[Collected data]
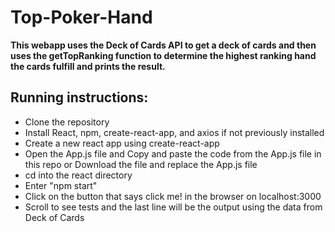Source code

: # Top-Poker-Hand

**This webapp uses the Deck of Cards API to get a deck of cards and then uses the getTopRanking function to determine the highest ranking hand the cards fulfill and prints the result.**

## Running instructions:

- Clone the repository
- Install React, npm, create-react-app, and axios if not previously installed
- Create a new react app using create-react-app
- Open the App.js file and Copy and paste the code from the App.js file in this repo or Download the file and replace the App.js file
- cd into the react directory
- Enter "npm start"
- Click on the button that says click me! in the browser on localhost:3000
- Scroll to see tests and the last line will be the output using the data from Deck of Cards

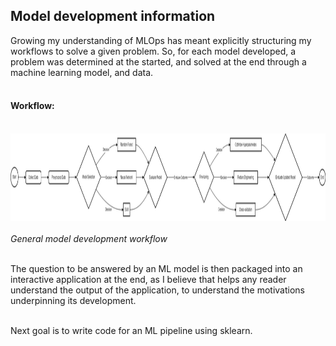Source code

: ## Model development information
Growing my understanding of MLOps has meant explicitly structuring my workflows to solve a given problem. So, for each model developed, a problem was determined at the started, and solved at the end through a machine learning model, and data.<br><br>

#### Workflow:<br><br>
<img src="workflow.png" alt="workflow" width="990" height="140"/><br><br>
*General model development workflow*<br><br>

The question to be answered by an ML model is then packaged into an interactive application at the end, as I believe that helps any reader understand the output of the application, to understand the motivations underpinning its development.<br><br>

Next goal is to write code for an ML pipeline using sklearn.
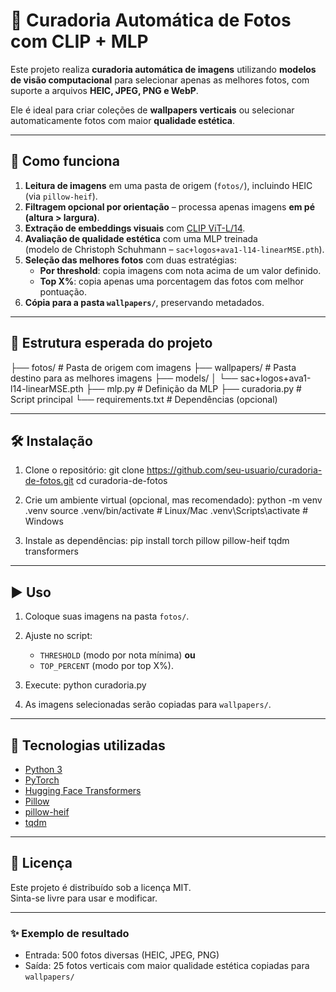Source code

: # 📸 Curadoria Automática de Fotos com CLIP + MLP

Este projeto realiza **curadoria automática de imagens** utilizando **modelos de visão computacional** para selecionar apenas as melhores fotos, com suporte a arquivos **HEIC, JPEG, PNG e WebP**.  

Ele é ideal para criar coleções de **wallpapers verticais** ou selecionar automaticamente fotos com maior **qualidade estética**.

---

## 🚀 Como funciona

1. **Leitura de imagens** em uma pasta de origem (`fotos/`), incluindo HEIC (via `pillow-heif`).  
2. **Filtragem opcional por orientação** – processa apenas imagens **em pé (altura > largura)**.  
3. **Extração de embeddings visuais** com [CLIP ViT-L/14](https://huggingface.co/openai/clip-vit-large-patch14).  
4. **Avaliação de qualidade estética** com uma MLP treinada  
   (modelo de Christoph Schuhmann – `sac+logos+ava1-l14-linearMSE.pth`).  
5. **Seleção das melhores fotos** com duas estratégias:  
   - **Por threshold**: copia imagens com nota acima de um valor definido.  
   - **Top X%**: copia apenas uma porcentagem das fotos com melhor pontuação.  
6. **Cópia para a pasta `wallpapers/`**, preservando metadados.  

---

## 📂 Estrutura esperada do projeto

├── fotos/ # Pasta de origem com imagens
├── wallpapers/ # Pasta destino para as melhores imagens
├── models/
│ └── sac+logos+ava1-l14-linearMSE.pth
├── mlp.py # Definição da MLP
├── curadoria.py # Script principal
└── requirements.txt # Dependências (opcional)


---

## 🛠️ Instalação

1. Clone o repositório:
git clone https://github.com/seu-usuario/curadoria-de-fotos.git
cd curadoria-de-fotos


2. Crie um ambiente virtual (opcional, mas recomendado):
python -m venv .venv
source .venv/bin/activate # Linux/Mac
.venv\Scripts\activate # Windows


3. Instale as dependências:
pip install torch pillow pillow-heif tqdm transformers

---

## ▶️ Uso

1. Coloque suas imagens na pasta `fotos/`.  
2. Ajuste no script:
   - `THRESHOLD` (modo por nota mínima) **ou**
   - `TOP_PERCENT` (modo por top X%).  
3. Execute:
python curadoria.py

4. As imagens selecionadas serão copiadas para `wallpapers/`.

---

## 🔹 Tecnologias utilizadas

- [Python 3](https://www.python.org/)  
- [PyTorch](https://pytorch.org/)  
- [Hugging Face Transformers](https://huggingface.co/docs/transformers/index)  
- [Pillow](https://pillow.readthedocs.io/)  
- [pillow-heif](https://pypi.org/project/pillow-heif/)  
- [tqdm](https://tqdm.github.io/)  

---

## 📜 Licença

Este projeto é distribuído sob a licença MIT.  
Sinta-se livre para usar e modificar.

---

### ✨ Exemplo de resultado

- Entrada: 500 fotos diversas (HEIC, JPEG, PNG)  
- Saída: 25 fotos verticais com maior qualidade estética copiadas para `wallpapers/`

PROMPT. Locate the word "apenas" in the entries, and copy every line where it is found.

EXERCISE RESPONSE.
Este projeto realiza **curadoria automática de imagens** utilizando **modelos de visão computacional** para selecionar apenas as melhores fotos, com suporte a arquivos **HEIC, JPEG, PNG e WebP**.  
2. **Filtragem opcional por orientação** – processa apenas imagens **em pé (altura > largura)**.  
   - **Top X%**: copia apenas uma porcentagem das fotos com melhor pontuação.  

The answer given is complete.